The Rust implementation helped to simplify the format and show that it could be language independent. In Python, we might have included optional or multiple-typed “string or null” fields without thinking about it. In Rust, “mandatory, always a single type” fields are easiest to specify. I was surprised to find that this change simplified the Python code as well.

Experimentation showed that PyPy was faster than Rust for comparing two large repodata.json; CPython’s json.loads and json.dumps also perform shockingly well. Stopped development on the Rust implementation.

I began writing a formal specification based on array-of-patches style.

Specification

I wrote a Conda Enhancmenent Proposal (CEP) for a new json lines based .jlap format. The earlier array-of-patches format has the same problem as repodata.json but in miniature, since the client has to download every patch each time. In contrast, the new .jlap system appends patches to the end of a file. It is designed to fetch new patches from a growing file using HTTP Range requests.
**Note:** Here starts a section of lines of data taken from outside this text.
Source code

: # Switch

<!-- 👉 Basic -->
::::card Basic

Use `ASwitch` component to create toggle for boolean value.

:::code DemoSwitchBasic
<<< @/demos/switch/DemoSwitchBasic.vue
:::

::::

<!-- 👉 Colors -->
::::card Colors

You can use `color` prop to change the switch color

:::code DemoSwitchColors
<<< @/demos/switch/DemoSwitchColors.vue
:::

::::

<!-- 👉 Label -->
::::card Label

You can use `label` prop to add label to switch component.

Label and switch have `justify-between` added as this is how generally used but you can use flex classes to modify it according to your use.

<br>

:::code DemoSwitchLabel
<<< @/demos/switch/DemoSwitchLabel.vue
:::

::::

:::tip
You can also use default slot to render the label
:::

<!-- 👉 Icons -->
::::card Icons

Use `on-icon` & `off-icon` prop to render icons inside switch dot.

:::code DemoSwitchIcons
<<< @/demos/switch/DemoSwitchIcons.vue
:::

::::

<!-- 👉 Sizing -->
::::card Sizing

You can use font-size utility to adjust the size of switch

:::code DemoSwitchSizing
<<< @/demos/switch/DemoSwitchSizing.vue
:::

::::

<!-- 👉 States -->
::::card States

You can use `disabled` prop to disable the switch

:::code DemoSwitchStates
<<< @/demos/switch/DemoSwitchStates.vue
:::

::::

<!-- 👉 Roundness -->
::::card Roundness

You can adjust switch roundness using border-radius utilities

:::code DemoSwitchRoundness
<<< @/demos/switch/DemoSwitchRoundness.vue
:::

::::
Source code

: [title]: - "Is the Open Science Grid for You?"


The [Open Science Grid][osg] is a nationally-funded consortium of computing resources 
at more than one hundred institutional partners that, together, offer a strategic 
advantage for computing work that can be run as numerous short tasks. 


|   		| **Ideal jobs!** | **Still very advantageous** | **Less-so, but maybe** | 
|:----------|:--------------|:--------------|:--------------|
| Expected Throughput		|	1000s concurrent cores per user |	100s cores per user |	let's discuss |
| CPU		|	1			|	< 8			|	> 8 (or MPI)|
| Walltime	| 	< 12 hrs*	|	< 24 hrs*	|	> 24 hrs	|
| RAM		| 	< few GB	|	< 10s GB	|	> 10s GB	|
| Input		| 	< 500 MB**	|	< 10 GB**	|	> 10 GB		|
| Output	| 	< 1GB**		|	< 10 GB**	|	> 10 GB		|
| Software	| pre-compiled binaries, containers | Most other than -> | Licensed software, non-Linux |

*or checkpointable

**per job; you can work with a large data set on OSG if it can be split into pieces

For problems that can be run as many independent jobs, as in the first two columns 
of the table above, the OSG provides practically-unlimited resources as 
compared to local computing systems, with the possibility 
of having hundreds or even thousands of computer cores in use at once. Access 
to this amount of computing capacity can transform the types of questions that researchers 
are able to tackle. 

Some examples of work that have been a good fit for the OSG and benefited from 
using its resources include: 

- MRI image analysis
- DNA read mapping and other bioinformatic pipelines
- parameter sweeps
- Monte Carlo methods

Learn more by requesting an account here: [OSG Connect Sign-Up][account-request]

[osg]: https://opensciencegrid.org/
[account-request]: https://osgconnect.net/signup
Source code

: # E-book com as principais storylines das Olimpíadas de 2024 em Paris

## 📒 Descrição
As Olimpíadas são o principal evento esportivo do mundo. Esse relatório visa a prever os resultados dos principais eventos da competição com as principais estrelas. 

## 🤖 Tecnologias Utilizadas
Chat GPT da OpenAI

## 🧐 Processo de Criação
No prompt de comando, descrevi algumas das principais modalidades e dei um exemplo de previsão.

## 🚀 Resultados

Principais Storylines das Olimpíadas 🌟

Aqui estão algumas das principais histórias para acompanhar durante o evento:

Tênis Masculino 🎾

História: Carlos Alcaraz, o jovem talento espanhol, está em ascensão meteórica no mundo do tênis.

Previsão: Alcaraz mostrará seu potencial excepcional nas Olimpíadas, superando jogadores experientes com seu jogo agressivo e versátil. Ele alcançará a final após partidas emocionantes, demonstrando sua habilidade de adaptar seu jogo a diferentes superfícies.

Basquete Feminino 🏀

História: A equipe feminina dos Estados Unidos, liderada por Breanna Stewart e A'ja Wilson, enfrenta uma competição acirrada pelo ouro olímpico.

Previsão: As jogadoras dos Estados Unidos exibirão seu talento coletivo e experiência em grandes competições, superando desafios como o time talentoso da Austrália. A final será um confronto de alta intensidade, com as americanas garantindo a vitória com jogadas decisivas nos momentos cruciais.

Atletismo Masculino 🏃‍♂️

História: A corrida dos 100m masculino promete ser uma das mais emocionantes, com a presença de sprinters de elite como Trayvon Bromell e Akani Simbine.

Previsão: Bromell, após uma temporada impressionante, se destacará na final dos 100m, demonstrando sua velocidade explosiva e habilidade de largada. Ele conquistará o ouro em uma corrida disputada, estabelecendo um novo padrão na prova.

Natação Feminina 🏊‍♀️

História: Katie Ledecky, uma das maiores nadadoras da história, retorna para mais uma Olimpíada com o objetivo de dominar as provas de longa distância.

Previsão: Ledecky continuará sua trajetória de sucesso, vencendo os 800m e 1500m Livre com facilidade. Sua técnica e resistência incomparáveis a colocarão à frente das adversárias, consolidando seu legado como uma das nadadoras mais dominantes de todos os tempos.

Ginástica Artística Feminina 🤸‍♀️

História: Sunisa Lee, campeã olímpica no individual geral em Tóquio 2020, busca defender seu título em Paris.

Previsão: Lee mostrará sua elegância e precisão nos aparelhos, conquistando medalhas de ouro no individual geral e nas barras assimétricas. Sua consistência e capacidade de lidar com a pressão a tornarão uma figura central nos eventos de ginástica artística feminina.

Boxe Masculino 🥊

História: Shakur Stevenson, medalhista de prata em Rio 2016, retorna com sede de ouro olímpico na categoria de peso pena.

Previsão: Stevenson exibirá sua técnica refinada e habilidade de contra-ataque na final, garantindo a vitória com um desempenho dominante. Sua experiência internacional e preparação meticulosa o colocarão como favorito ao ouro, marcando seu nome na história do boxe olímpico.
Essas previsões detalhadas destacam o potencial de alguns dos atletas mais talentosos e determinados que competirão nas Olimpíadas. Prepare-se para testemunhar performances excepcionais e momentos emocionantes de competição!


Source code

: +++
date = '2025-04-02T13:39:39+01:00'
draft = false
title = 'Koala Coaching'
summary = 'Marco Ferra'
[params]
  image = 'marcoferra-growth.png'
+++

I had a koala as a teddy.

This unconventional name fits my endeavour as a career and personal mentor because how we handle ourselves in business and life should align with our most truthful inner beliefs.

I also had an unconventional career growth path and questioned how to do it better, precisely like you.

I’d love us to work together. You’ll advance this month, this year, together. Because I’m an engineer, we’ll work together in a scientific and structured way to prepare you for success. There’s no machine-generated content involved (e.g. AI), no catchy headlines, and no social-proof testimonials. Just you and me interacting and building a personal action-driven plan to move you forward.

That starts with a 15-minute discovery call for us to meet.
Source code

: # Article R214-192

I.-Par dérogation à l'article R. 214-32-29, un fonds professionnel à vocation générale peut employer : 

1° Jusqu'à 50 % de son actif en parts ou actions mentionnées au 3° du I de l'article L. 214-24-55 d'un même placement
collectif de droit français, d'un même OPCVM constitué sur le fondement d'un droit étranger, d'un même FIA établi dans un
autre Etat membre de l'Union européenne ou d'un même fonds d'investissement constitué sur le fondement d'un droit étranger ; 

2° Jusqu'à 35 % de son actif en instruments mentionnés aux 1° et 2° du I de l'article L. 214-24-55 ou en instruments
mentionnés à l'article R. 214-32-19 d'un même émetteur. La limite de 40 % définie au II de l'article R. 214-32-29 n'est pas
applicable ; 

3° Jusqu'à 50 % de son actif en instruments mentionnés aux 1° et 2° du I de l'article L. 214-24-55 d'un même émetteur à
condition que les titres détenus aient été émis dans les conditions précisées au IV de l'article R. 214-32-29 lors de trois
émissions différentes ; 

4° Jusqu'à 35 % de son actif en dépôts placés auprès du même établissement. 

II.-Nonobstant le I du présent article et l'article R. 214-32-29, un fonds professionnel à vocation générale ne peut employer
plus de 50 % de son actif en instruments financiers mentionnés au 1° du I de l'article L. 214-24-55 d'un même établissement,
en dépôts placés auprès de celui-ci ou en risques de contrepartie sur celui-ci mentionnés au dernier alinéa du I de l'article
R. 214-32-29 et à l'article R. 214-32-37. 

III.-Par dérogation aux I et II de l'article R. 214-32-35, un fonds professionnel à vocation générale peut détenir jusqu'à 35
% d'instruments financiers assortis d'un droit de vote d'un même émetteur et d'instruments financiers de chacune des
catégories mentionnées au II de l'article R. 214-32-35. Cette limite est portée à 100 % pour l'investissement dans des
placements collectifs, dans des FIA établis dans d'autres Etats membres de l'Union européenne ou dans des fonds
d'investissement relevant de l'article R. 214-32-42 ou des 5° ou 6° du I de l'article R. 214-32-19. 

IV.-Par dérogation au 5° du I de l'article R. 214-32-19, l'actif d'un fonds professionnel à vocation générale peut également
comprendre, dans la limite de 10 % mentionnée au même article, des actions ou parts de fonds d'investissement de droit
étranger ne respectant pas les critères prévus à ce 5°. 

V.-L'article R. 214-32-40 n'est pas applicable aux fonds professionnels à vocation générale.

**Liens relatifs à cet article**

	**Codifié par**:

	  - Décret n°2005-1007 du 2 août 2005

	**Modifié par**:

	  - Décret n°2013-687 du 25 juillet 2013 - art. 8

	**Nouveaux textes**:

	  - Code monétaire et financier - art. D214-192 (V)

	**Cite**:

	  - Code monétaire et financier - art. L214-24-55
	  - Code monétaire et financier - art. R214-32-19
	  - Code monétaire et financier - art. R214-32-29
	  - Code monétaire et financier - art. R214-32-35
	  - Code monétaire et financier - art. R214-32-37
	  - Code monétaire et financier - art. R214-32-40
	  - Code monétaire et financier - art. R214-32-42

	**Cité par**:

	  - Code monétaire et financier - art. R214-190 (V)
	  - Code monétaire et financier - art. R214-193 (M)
With this system, update bandwidth is proportional to the amount of change that has happened since last time.

The .jlap format allows clients to fetch the newest patches and only the newest patches with a single HTTP Range request. It consists of a leading checksum, any number of lines of patches, one per line in the JSON Lines format, and a trailing checksum.

The checksums are constructed in such a way that the trailing checksum can be re-verified without re-reading (or retaining) the beginning of the file, if the client remembers an intermediate checksum. The trailing checksum is used to make sure the rest of the remote file was not changed.

When repodata.json changes, the server wil truncate the metadata line, appending new patches, a new metadata line and a new trailing checksum.

We needed patch data to test this system. I wrote a web service that would create that data. The service checked repodata.json every five minutes, compared the current and previous versions, updated a patch file and hosted it separately from the main repository.

The initial demonstration used a repodata.json proxy, fetching patches from repodata.fly.dev while forwarding package requests to the upstream server. The user points conda at the proxy server instead of the default channel. Another prototype adds a similar proxy into conda’s requests-based HTTP backend, but duplicates an extra local cache on top of the existing cache.

The .jlap format is generic over JSON. The underlying checksum/range request system is generic for any growing line-based file. Consider adapting it if you have a similar problem.

Server Side Improvements

I became the conda-index maintainer, rewriting it from conda-build index to a new standalone package. We solved speed problems updating large repositories like conda-forge and defaults. This involvement made it easy to control the server-side data so that we could improve the client and server together.

Team Move

I became a full-time member of the conda team, having transferred from Anaconda’s packaging team. I slowly began understanding conda’s internals enough to be able to produce a solution that could integrate with conda’s existing cache, instead of a local caching proxy.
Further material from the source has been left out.